- **What is being asked**
After finding the line containing "### Store Fields" below, please output that line and each following one through the line containing "(not yet supported)", exactly as written.

- **Records for this exercise**
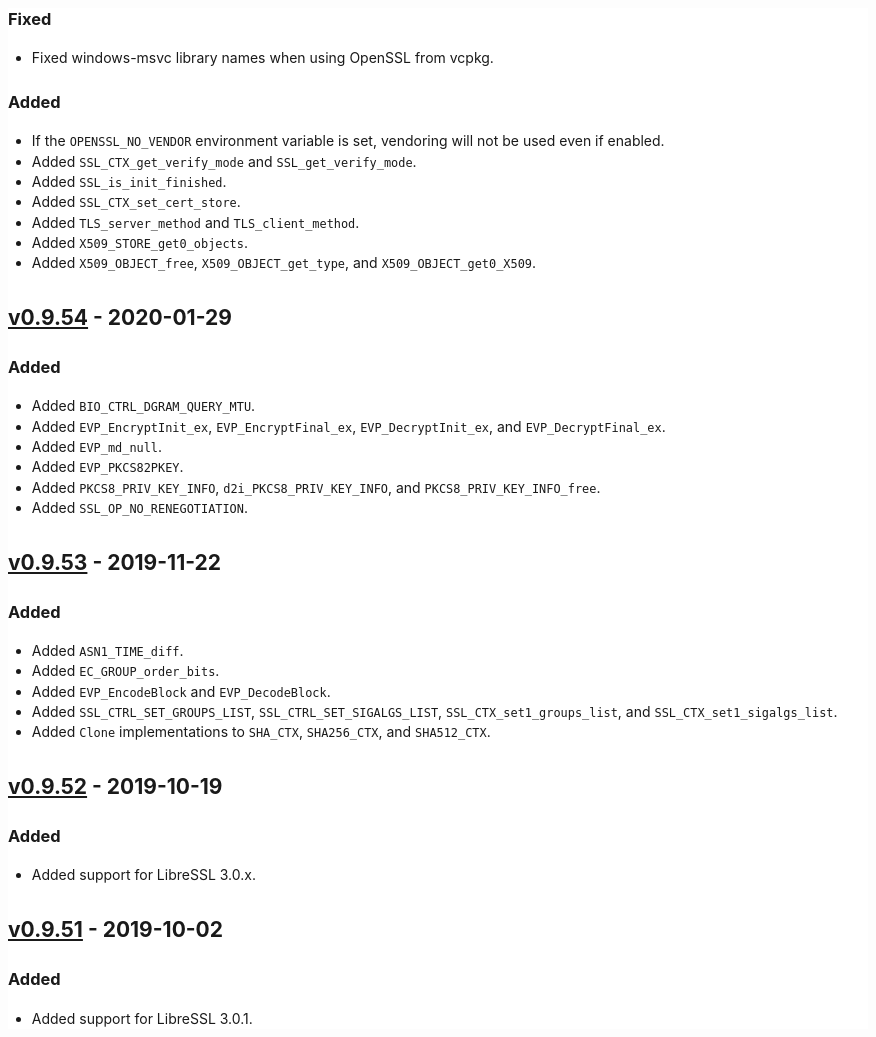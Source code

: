 ### Fixed

* Fixed windows-msvc library names when using OpenSSL from vcpkg.

### Added

* If the `OPENSSL_NO_VENDOR` environment variable is set, vendoring will not be used even if enabled.
* Added `SSL_CTX_get_verify_mode` and `SSL_get_verify_mode`.
* Added `SSL_is_init_finished`.
* Added `SSL_CTX_set_cert_store`.
* Added `TLS_server_method` and `TLS_client_method`.
* Added `X509_STORE_get0_objects`.
* Added `X509_OBJECT_free`, `X509_OBJECT_get_type`, and `X509_OBJECT_get0_X509`.

## [v0.9.54] - 2020-01-29

### Added

* Added `BIO_CTRL_DGRAM_QUERY_MTU`.
* Added `EVP_EncryptInit_ex`, `EVP_EncryptFinal_ex`, `EVP_DecryptInit_ex`, and `EVP_DecryptFinal_ex`.
* Added `EVP_md_null`.
* Added `EVP_PKCS82PKEY`.
* Added `PKCS8_PRIV_KEY_INFO`, `d2i_PKCS8_PRIV_KEY_INFO`, and `PKCS8_PRIV_KEY_INFO_free`.
* Added `SSL_OP_NO_RENEGOTIATION`.

## [v0.9.53] - 2019-11-22

### Added

* Added `ASN1_TIME_diff`.
* Added `EC_GROUP_order_bits`.
* Added `EVP_EncodeBlock` and `EVP_DecodeBlock`.
* Added `SSL_CTRL_SET_GROUPS_LIST`, `SSL_CTRL_SET_SIGALGS_LIST`, `SSL_CTX_set1_groups_list`, and
    `SSL_CTX_set1_sigalgs_list`.
* Added `Clone` implementations to `SHA_CTX`, `SHA256_CTX`, and `SHA512_CTX`.

## [v0.9.52] - 2019-10-19

### Added

* Added support for LibreSSL 3.0.x.

## [v0.9.51] - 2019-10-02

### Added

* Added support for LibreSSL 3.0.1.


[Unreleased]: https://github.com/sfackler/rust-openssl/compare/openssl-sys-v0.9.65...master
[v0.9.65]: https://github.com/sfackler/rust-openssl/compare/openssl-sys-v0.9.64...openssl-sys-v0.9.65
[v0.9.64]: https://github.com/sfackler/rust-openssl/compare/openssl-sys-v0.9.63...openssl-sys-v0.9.64
[v0.9.63]: https://github.com/sfackler/rust-openssl/compare/openssl-sys-v0.9.62...openssl-sys-v0.9.63
[v0.9.62]: https://github.com/sfackler/rust-openssl/compare/openssl-sys-v0.9.61...openssl-sys-v0.9.62
[v0.9.61]: https://github.com/sfackler/rust-openssl/compare/openssl-sys-v0.9.60...openssl-sys-v0.9.61
[v0.9.60]: https://github.com/sfackler/rust-openssl/compare/openssl-sys-v0.9.59...openssl-sys-v0.9.60
[v0.9.59]: https://github.com/sfackler/rust-openssl/compare/openssl-sys-v0.9.58...openssl-sys-v0.9.59
[v0.9.58]: https://github.com/sfackler/rust-openssl/compare/openssl-sys-v0.9.57...openssl-sys-v0.9.58
[v0.9.57]: https://github.com/sfackler/rust-openssl/compare/openssl-sys-v0.9.56...openssl-sys-v0.9.57
[v0.9.56]: https://github.com/sfackler/rust-openssl/compare/openssl-sys-v0.9.55...openssl-sys-v0.9.56
[v0.9.55]: https://github.com/sfackler/rust-openssl/compare/openssl-sys-v0.9.54...openssl-sys-v0.9.55
[v0.9.54]: https://github.com/sfackler/rust-openssl/compare/openssl-sys-v0.9.53...openssl-sys-v0.9.54
[v0.9.53]: https://github.com/sfackler/rust-openssl/compare/openssl-sys-v0.9.52...openssl-sys-v0.9.53
[v0.9.52]: https://github.com/sfackler/rust-openssl/compare/openssl-sys-v0.9.51...openssl-sys-v0.9.52
[v0.9.51]: https://github.com/sfackler/rust-openssl/compare/openssl-sys-v0.9.50...openssl-sys-v0.9.51
[v0.9.50]: https://github.com/sfackler/rust-openssl/compare/openssl-sys-v0.9.49...openssl-sys-v0.9.50
[v0.9.49]: https://github.com/sfackler/rust-openssl/compare/openssl-sys-v0.9.48...openssl-sys-v0.9.49
[v0.9.48]: https://github.com/sfackler/rust-openssl/compare/openssl-sys-v0.9.47...openssl-sys-v0.9.48
[v0.9.47]: https://github.com/sfackler/rust-openssl/compare/openssl-sys-v0.9.46...openssl-sys-v0.9.47
[v0.9.46]: https://github.com/sfackler/rust-openssl/compare/openssl-sys-v0.9.45...openssl-sys-v0.9.46
[v0.9.45]: https://github.com/sfackler/rust-openssl/compare/openssl-sys-v0.9.44...openssl-sys-v0.9.45
[v0.9.44]: https://github.com/sfackler/rust-openssl/compare/openssl-sys-v0.9.43...openssl-sys-v0.9.44
[v0.9.43]: https://github.com/sfackler/rust-openssl/compare/openssl-sys-v0.9.42...openssl-sys-v0.9.43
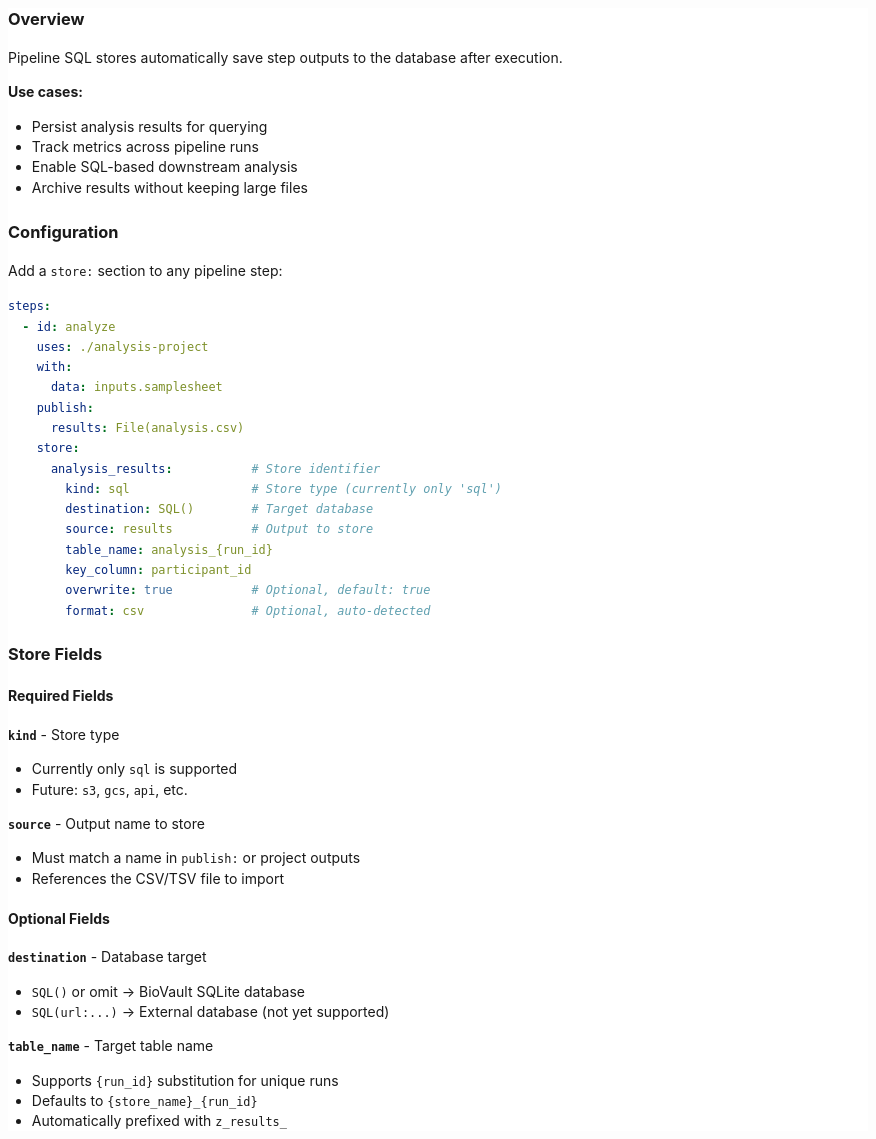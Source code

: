 ### Overview

Pipeline SQL stores automatically save step outputs to the database after execution.

**Use cases:**
- Persist analysis results for querying
- Track metrics across pipeline runs
- Enable SQL-based downstream analysis
- Archive results without keeping large files

### Configuration

Add a `store:` section to any pipeline step:

```yaml
steps:
  - id: analyze
    uses: ./analysis-project
    with:
      data: inputs.samplesheet
    publish:
      results: File(analysis.csv)
    store:
      analysis_results:           # Store identifier
        kind: sql                 # Store type (currently only 'sql')
        destination: SQL()        # Target database
        source: results           # Output to store
        table_name: analysis_{run_id}
        key_column: participant_id
        overwrite: true           # Optional, default: true
        format: csv               # Optional, auto-detected
```

### Store Fields

#### Required Fields

**`kind`** - Store type
- Currently only `sql` is supported
- Future: `s3`, `gcs`, `api`, etc.

**`source`** - Output name to store
- Must match a name in `publish:` or project outputs
- References the CSV/TSV file to import

#### Optional Fields

**`destination`** - Database target
- `SQL()` or omit → BioVault SQLite database
- `SQL(url:...)` → External database (not yet supported)

**`table_name`** - Target table name
- Supports `{run_id}` substitution for unique runs
- Defaults to `{store_name}_{run_id}`
- Automatically prefixed with `z_results_`
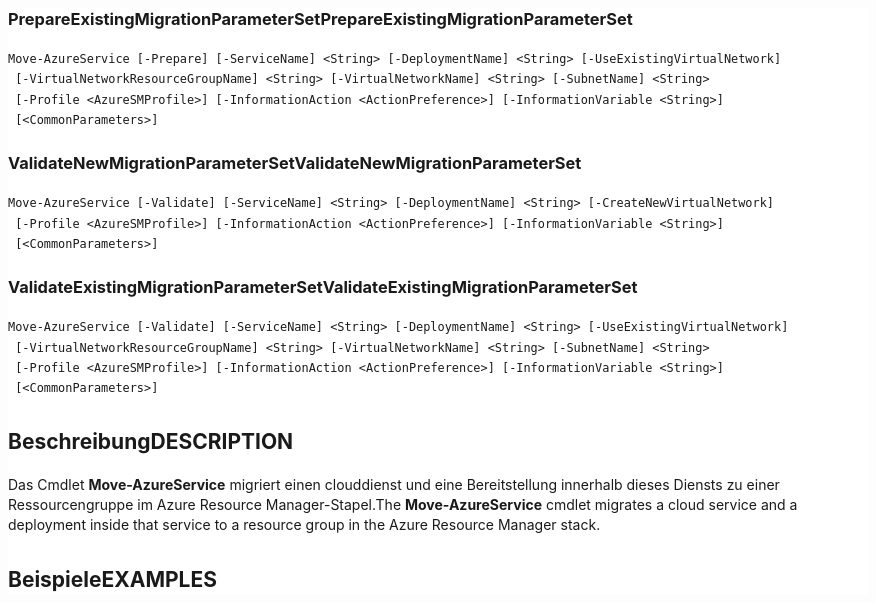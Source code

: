 ### <span data-ttu-id="49e2e-108">PrepareExistingMigrationParameterSet</span><span class="sxs-lookup"><span data-stu-id="49e2e-108">PrepareExistingMigrationParameterSet</span></span>
```
Move-AzureService [-Prepare] [-ServiceName] <String> [-DeploymentName] <String> [-UseExistingVirtualNetwork]
 [-VirtualNetworkResourceGroupName] <String> [-VirtualNetworkName] <String> [-SubnetName] <String>
 [-Profile <AzureSMProfile>] [-InformationAction <ActionPreference>] [-InformationVariable <String>]
 [<CommonParameters>]
```

### <span data-ttu-id="49e2e-109">ValidateNewMigrationParameterSet</span><span class="sxs-lookup"><span data-stu-id="49e2e-109">ValidateNewMigrationParameterSet</span></span>
```
Move-AzureService [-Validate] [-ServiceName] <String> [-DeploymentName] <String> [-CreateNewVirtualNetwork]
 [-Profile <AzureSMProfile>] [-InformationAction <ActionPreference>] [-InformationVariable <String>]
 [<CommonParameters>]
```

### <span data-ttu-id="49e2e-110">ValidateExistingMigrationParameterSet</span><span class="sxs-lookup"><span data-stu-id="49e2e-110">ValidateExistingMigrationParameterSet</span></span>
```
Move-AzureService [-Validate] [-ServiceName] <String> [-DeploymentName] <String> [-UseExistingVirtualNetwork]
 [-VirtualNetworkResourceGroupName] <String> [-VirtualNetworkName] <String> [-SubnetName] <String>
 [-Profile <AzureSMProfile>] [-InformationAction <ActionPreference>] [-InformationVariable <String>]
 [<CommonParameters>]
```

## <span data-ttu-id="49e2e-111">Beschreibung</span><span class="sxs-lookup"><span data-stu-id="49e2e-111">DESCRIPTION</span></span>
<span data-ttu-id="49e2e-112">Das Cmdlet **Move-AzureService** migriert einen clouddienst und eine Bereitstellung innerhalb dieses Diensts zu einer Ressourcengruppe im Azure Resource Manager-Stapel.</span><span class="sxs-lookup"><span data-stu-id="49e2e-112">The **Move-AzureService** cmdlet migrates a cloud service and a deployment inside that service to a resource group in the Azure Resource Manager stack.</span></span>

## <span data-ttu-id="49e2e-113">Beispiele</span><span class="sxs-lookup"><span data-stu-id="49e2e-113">EXAMPLES</span></span>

- **Written answer**
### Store Fields

#### Required Fields

**`kind`** - Store type
- Currently only `sql` is supported
- Future: `s3`, `gcs`, `api`, etc.

**`source`** - Output name to store
- Must match a name in `publish:` or project outputs
- References the CSV/TSV file to import

#### Optional Fields

**`destination`** - Database target
- `SQL()` or omit → BioVault SQLite database
- `SQL(url:...)` → External database (not yet supported)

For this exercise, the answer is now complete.